| sk_cmean {snapKrig} | R Documentation |
Compute kriging predictor (or variance) for an sk grid
Description
Evaluates the kriging prediction equations to find the expected value (mean) of
the spatial process for g at all grid points, including unobserved ones.
Usage
sk_cmean(
g,
pars,
X = NA,
what = "p",
out = "s",
fac_method = "chol",
fac = NULL,
quiet = FALSE
)
Arguments
g |
an sk grid or list accepted by |
pars |
list of form returned by |
X |
sk grid, numeric, vector, matrix, or NA: the mean, or its linear predictors |
what |
character, what to compute: one of 'p' (predictor), 'v' (variance), or 'm' (more) |
out |
character, the return object, either 's' (sk grid) or 'v' (vector) |
fac_method |
character, either 'chol' or 'eigen' |
fac |
(optional) pre-computed factorization of covariance matrix scaled by partial sill |
quiet |
logical indicating to suppress console output |
Details
This predicts a noiseless version of the random process from which grid g was
sampled, conditional on the observed data, and possibly a set of covariates. It is
optimal in the sense of minimizing mean squared prediction error under the covariance
model specified by pars, and assuming the predictions are a linear combination of
the observed data.
The estimation method is determined by X. Set this to 0 and supply a de-trended
g to do simple kriging. Set it to NA to estimate a spatially uniform mean (ordinary
kriging). Or pass covariates to X, either as multi-layer sk grid or matrix, to do
universal kriging. See sk_GLS for details on specifying X in this case.
Set what='v' to return the point-wise kriging variance. This usually takes much
longer to evaluate than the prediction, but the computer memory demands are similar.
A progress bar will be printed to console in this case unless quiet=TRUE.
Technical notes
All calculations returned by sk_cmean are exact. Our implementation is based on the
variance decomposition suggested in section 3.4 (p. 153-155) of Cressie (1993), and uses a
loop over eigen-vectors (for observed locations) to compute variance iteratively.

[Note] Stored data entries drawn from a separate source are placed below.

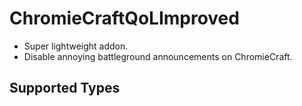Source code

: # ChromieCraftQoLImproved

+ Super lightweight addon.
+ Disable annoying battleground announcements on ChromieCraft.

## Supported Types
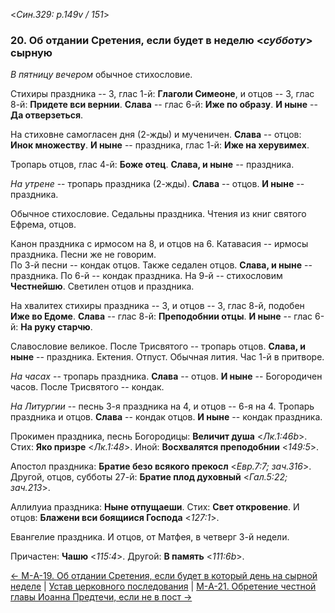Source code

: 
<*Син.329: p.149v / 151*>

### 20. Об отдании Сретения, если будет в неделю <*субботу*> сырную

*В пятницу вечером* обычное стихословие.  

Стихиры праздника -- 3, глас 1-й: **Глаголи Симеоне**, 
и отцов -- 3, глас 8-й: **Придете вси вернии**. 
**Слава** -- глас 6-й: **Иже по образу**. 
**И ныне** -- **Да отверзеться**. 

На стиховне самогласен дня (2-жды) и мученичен. 
**Слава** -- отцов: **Инок множеству**. 
**И ныне** -- праздника, глас 1-й: **Иже на херувимех**. 

Тропарь отцов, глас 4-й: **Боже отец**. 
**Слава, и ныне** -- праздника.  

*На утрене* -- тропарь праздника (2-жды). **Слава** -- отцов. 
**И ныне** -- праздника. 

Обычное стихословие. Седальны праздника. 
Чтения из книг святого Ефрема, отцов. 

Канон праздника с ирмосом на 8, и отцов на 6.
Катавасия -- ирмосы праздника. Песни же не говорим.  
По 3-й песни -- кондак отцов. Также седален отцов. **Слава, и ныне** -- праздника. 
По 6-й -- кондак праздника. 
На 9-й -- стихословим **Честнейшю**. 
Светилен отцов и праздника. 

На хвалитех стихиры праздника -- 3, и отцов -- 3, глас 8-й, подобен **Иже во Едоме**. 
**Слава** -- глас 8-й: **Преподобнии отцы**. 
**И ныне** -- глас 6-й: **На руку старчю**. 

Славословие великое.
После Трисвятого -- тропарь отцов. **Слава, и ныне** -- праздника. 
Ектения. Отпуст. Обычная лития. Час 1-й в притворе. 

*На часах* -- тропарь праздника. **Слава** -- отцов. **И ныне** -- Богородичен часов.
После Трисвятого -- кондак.

*На Литургии* -- песнь 3-я праздника на 4, и отцов -- 6-я на 4. 
Тропарь праздника и отцов. **Слава** -- кондак отцов. 
**И ныне** -- кондак праздника.

Прокимен праздника, песнь Богородицы: **Величит душа** <*Лк.1:46b*>.
Стих: **Яко призре** <*Лк.1:48*>.
Иной: **Восхвалятся преподобнии** <*149:5*>.

Апостол праздника: **Братие безо всякого прекосл** <*Евр.7:7; зач.316*>.
Другой, отцов, субботы 27-й: **Братие плод духовный** <*Гал.5:22; зач.213*>.

Аллилуиа праздника: **Ныне отпущаеши**.
Стих: **Свет откровение**.
И отцов: **Блажени вси боящиися Господа** <*127:1*>.

Евангелие праздника. И отцов, от Матфея, в четверг 3-й недели.

Причастен: **Чашю** <*115:4*>.
Другой: **В память** <*111:6b*>.

[← М-A-19. Об отдании Сретения, если будет в который день на сырной неделе](m_329_019.md)
| [Устав церковного последования](README.md)
| [М-A-21. Обретение честной главы Иоанна Предтечи, если не в пост →](m_329_021.md)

In technical terms, sk_cmean estimates the mean of the signal process behind the data.
The nugget effect (eps) is therefore added to the diagonals of the covariance matrix for
the observed points, but NOT to the corresponding entries of the cross-covariance matrix.
This has the effect of smoothing (de-noising) predictions at observed locations, which means
sk_cmean is not an exact interpolator (except in the limit eps -> 0). Rather it makes
a correction to the observed data to make it consistent with the surrounding signal.
This is a good thing - real spatial datasets are almost always noisy, and we are typically interested in the signal, not some distorted version of it. For more on this see section 3 of Cressie (1993), and in particular the discussion in 3.2.1 on the nugget effect.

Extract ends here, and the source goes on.